§ **Records for processing**:
-*-

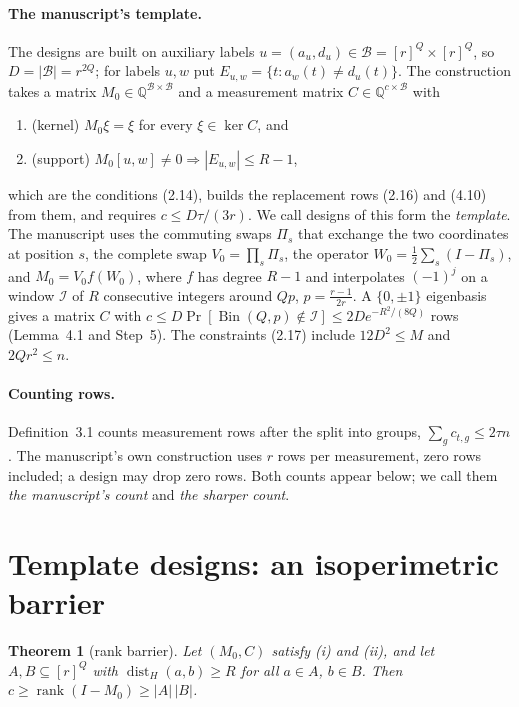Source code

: \documentclass[11pt]{article}
\newtheorem{theorem}{Theorem}
\theoremstyle{definition}
\theoremstyle{remark}
\newcommand{\Q}{\mathbb{Q}}
\newcommand{\B}{\mathcal{B}}
\newcommand{\rank}{\operatorname{rank}}
\newcommand{\dist}{\operatorname{dist}}
\newcommand{\Bin}{\operatorname{Bin}}
\begin{document}
\paragraph{The manuscript's template.} The designs are built on auxiliary labels $u=(a_u,d_u)\in\B=[r]^Q\times[r]^Q$, so $D=|\B|=r^{2Q}$; for labels $u,w$ put $E_{u,w}=\{t:a_w(t)\ne d_u(t)\}$. The construction takes a matrix $M_0\in\Q^{\B\times\B}$ and a measurement matrix $C\in\Q^{c\times\B}$ with
\begin{enumerate}[label=(\roman*),leftmargin=2em]
\item (kernel) $M_0\xi=\xi$ for every $\xi\in\ker C$, and
\item (support) $M_0[u,w]\ne0\Rightarrow|E_{u,w}|\le R-1$,
\end{enumerate}
which are the conditions (2.14), builds the replacement rows (2.16) and (4.10) from them, and requires $c\le D\tau/(3r)$. We call designs of this form the \emph{template}. The manuscript uses the commuting swaps $\Pi_s$ that exchange the two coordinates at position $s$, the complete swap $V_0=\prod_s\Pi_s$, the operator $W_0=\frac12\sum_s(I-\Pi_s)$, and $M_0=V_0f(W_0)$, where $f$ has degree $R-1$ and interpolates $(-1)^j$ on a window $\mathcal I$ of $R$ consecutive integers around $Qp$, $p=\frac{r-1}{2r}$. A $\{0,\pm1\}$ eigenbasis gives a matrix $C$ with $c\le D\Pr[\Bin(Q,p)\notin\mathcal I]\le2De^{-R^2/(8Q)}$ rows (Lemma~4.1 and Step~5). The constraints (2.17) include $12D^2\le M$ and $2Qr^2\le n$.

\paragraph{Counting rows.} Definition~3.1 counts measurement rows after the split into groups, $\sum_gc_{t,g}\le2\tau n$. The manuscript's own construction uses $r$ rows per measurement, zero rows included; a design may drop zero rows. Both counts appear below; we call them \emph{the manuscript's count} and \emph{the sharper count}.

\section{Template designs: an isoperimetric barrier}\label{sec:single}

\begin{theorem}[rank barrier]\label{thm:barrier}
Let $(M_0,C)$ satisfy (i) and (ii), and let $A,B\subseteq[r]^Q$ with $\dist_H(a,b)\ge R$ for all $a\in A$, $b\in B$. Then $c\ge\rank(I-M_0)\ge|A|\,|B|$.
\end{theorem}
\end{document}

-*-

§ **Exercise aim**: Omit the pictures and reproduce the remaining material above exactly.

§ **Answer section**:
Source code

: \documentclass[11pt]{article}
\newtheorem{theorem}{Theorem}
\theoremstyle{definition}
\theoremstyle{remark}
\newcommand{\Q}{\mathbb{Q}}
\newcommand{\B}{\mathcal{B}}
\newcommand{\rank}{\operatorname{rank}}
\newcommand{\dist}{\operatorname{dist}}
\newcommand{\Bin}{\operatorname{Bin}}
\begin{document}
\paragraph{The manuscript's template.} The designs are built on auxiliary labels $u=(a_u,d_u)\in\B=[r]^Q\times[r]^Q$, so $D=|\B|=r^{2Q}$; for labels $u,w$ put $E_{u,w}=\{t:a_w(t)\ne d_u(t)\}$. The construction takes a matrix $M_0\in\Q^{\B\times\B}$ and a measurement matrix $C\in\Q^{c\times\B}$ with
\begin{enumerate}[label=(\roman*),leftmargin=2em]
\item (kernel) $M_0\xi=\xi$ for every $\xi\in\ker C$, and
\item (support) $M_0[u,w]\ne0\Rightarrow|E_{u,w}|\le R-1$,
\end{enumerate}
which are the conditions (2.14), builds the replacement rows (2.16) and (4.10) from them, and requires $c\le D\tau/(3r)$. We call designs of this form the \emph{template}. The manuscript uses the commuting swaps $\Pi_s$ that exchange the two coordinates at position $s$, the complete swap $V_0=\prod_s\Pi_s$, the operator $W_0=\frac12\sum_s(I-\Pi_s)$, and $M_0=V_0f(W_0)$, where $f$ has degree $R-1$ and interpolates $(-1)^j$ on a window $\mathcal I$ of $R$ consecutive integers around $Qp$, $p=\frac{r-1}{2r}$. A $\{0,\pm1\}$ eigenbasis gives a matrix $C$ with $c\le D\Pr[\Bin(Q,p)\notin\mathcal I]\le2De^{-R^2/(8Q)}$ rows (Lemma~4.1 and Step~5). The constraints (2.17) include $12D^2\le M$ and $2Qr^2\le n$.

\paragraph{Counting rows.} Definition~3.1 counts measurement rows after the split into groups, $\sum_gc_{t,g}\le2\tau n$. The manuscript's own construction uses $r$ rows per measurement, zero rows included; a design may drop zero rows. Both counts appear below; we call them \emph{the manuscript's count} and \emph{the sharper count}.

\section{Template designs: an isoperimetric barrier}\label{sec:single}

\begin{theorem}[rank barrier]\label{thm:barrier}
Let $(M_0,C)$ satisfy (i) and (ii), and let $A,B\subseteq[r]^Q$ with $\dist_H(a,b)\ge R$ for all $a\in A$, $b\in B$. Then $c\ge\rank(I-M_0)\ge|A|\,|B|$.
\end{theorem}
\end{document}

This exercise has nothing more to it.